Depuis le 7 octobre 2023 et jusqu’à la première phase d’un accord de cessez-le-feu, conclu le 9 octobre 2025, l’incapacité de la communauté internationale à empêcher le massacre des populations civiles palestiniennes à Gaza, conjuguée à la complicité d’États occidentaux, ont acté l’effondrement du droit international. Quatre-vingts ans après sa fondation, l’Organisation des Nations unies traverse l’une des plus profondes crises de son histoire et sa mission est sévèrement remise en question. Alors que le conflit israélo-palestinien a fait l’objet du plus grand nombre de résolutions de l’institution, son impasse politique maintient sous haute tension un Proche-Orient au bord du gouffre.

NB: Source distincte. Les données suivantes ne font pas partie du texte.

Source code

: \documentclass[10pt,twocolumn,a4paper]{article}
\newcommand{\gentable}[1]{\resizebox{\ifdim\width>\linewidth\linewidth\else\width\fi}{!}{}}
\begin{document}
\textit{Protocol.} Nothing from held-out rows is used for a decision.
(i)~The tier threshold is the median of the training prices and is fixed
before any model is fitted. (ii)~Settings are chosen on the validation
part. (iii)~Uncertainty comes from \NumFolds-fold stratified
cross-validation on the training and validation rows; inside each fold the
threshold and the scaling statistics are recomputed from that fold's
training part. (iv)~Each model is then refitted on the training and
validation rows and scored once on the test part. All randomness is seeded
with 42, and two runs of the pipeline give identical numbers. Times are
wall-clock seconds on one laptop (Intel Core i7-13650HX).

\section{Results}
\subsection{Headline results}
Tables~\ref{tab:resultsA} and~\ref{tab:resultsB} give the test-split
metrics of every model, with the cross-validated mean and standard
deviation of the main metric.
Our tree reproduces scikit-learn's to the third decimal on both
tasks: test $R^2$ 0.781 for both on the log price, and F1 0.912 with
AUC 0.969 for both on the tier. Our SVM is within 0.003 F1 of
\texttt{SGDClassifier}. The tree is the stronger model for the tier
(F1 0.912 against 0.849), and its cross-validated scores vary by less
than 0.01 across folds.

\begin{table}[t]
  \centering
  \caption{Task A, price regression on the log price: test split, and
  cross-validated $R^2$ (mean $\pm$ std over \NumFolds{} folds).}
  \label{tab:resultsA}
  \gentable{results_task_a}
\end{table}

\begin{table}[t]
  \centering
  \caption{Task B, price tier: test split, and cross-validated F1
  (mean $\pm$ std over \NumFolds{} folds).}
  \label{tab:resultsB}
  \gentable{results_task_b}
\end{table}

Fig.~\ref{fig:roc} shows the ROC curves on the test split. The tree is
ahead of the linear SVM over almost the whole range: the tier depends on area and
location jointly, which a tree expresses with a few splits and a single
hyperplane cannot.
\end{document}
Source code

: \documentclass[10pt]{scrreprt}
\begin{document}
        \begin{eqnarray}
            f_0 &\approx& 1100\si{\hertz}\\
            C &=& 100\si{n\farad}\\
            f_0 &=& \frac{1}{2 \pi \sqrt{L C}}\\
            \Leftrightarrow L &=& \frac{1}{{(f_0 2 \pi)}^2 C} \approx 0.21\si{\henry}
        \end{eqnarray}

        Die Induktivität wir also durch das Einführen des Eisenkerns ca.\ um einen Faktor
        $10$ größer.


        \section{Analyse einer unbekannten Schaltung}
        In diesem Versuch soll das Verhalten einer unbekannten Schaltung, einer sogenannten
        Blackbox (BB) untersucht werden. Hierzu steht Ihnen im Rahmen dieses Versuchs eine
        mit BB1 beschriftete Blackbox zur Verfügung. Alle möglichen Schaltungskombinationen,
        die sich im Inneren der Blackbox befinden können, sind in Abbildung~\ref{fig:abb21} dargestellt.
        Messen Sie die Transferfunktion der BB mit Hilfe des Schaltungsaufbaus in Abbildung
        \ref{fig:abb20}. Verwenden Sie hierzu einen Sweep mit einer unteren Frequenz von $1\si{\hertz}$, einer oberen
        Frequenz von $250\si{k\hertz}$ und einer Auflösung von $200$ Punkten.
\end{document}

Nommée en 2022 rapporteuse spéciale de l’organisation pour la situation des droits humains dans les territoires palestiniens occupés depuis 1967, Francesca Albanese a qualifié dès mars 2024 de génocide les crimes commis dans la guerre à Gaza – « des bombardements équivalant à six Hiroshima en un an » –, la plaçant au centre d’une tempête médiatique et politique sans précédent. Accusée d’antisémitisme par Israël et de mener une « campagne de guerre politique et économique contre les États-Unis et Israël » par Washington, la juriste italienne, qui dénonce l’immobilisme de l’Europe face à la destruction méthodique de l’enclave palestinienne, s’est vu infliger des sanctions par l’administration Trump. Victime d’une campagne de calomnies jusqu’aux panneaux géants de Times Square, menacée même d’arrestation en Allemagne, Francesca Albanese continue inlassablement d’alerter sur les violations des droits humains. Suivant son exemple, l’ONU a, à son tour, condamné un « nettoyage ethnique« . Mais au-delà de ses vaines protestations de principe, que peut l’institution, héritage de la Seconde Guerre mondiale et promesse d’un « plus jamais ça » auquel plus personne ne croit ? De quels pouvoir et moyens dispose-t-elle pour s’ériger en rempart face au naufrage politique et humanitaire et à la faillite de nations occidentales désunies, d’autant que l’Assemblée générale et le Conseil de sécurité, au rôle central pour le maintien de la paix et de la sécurité, divergent sur la question ?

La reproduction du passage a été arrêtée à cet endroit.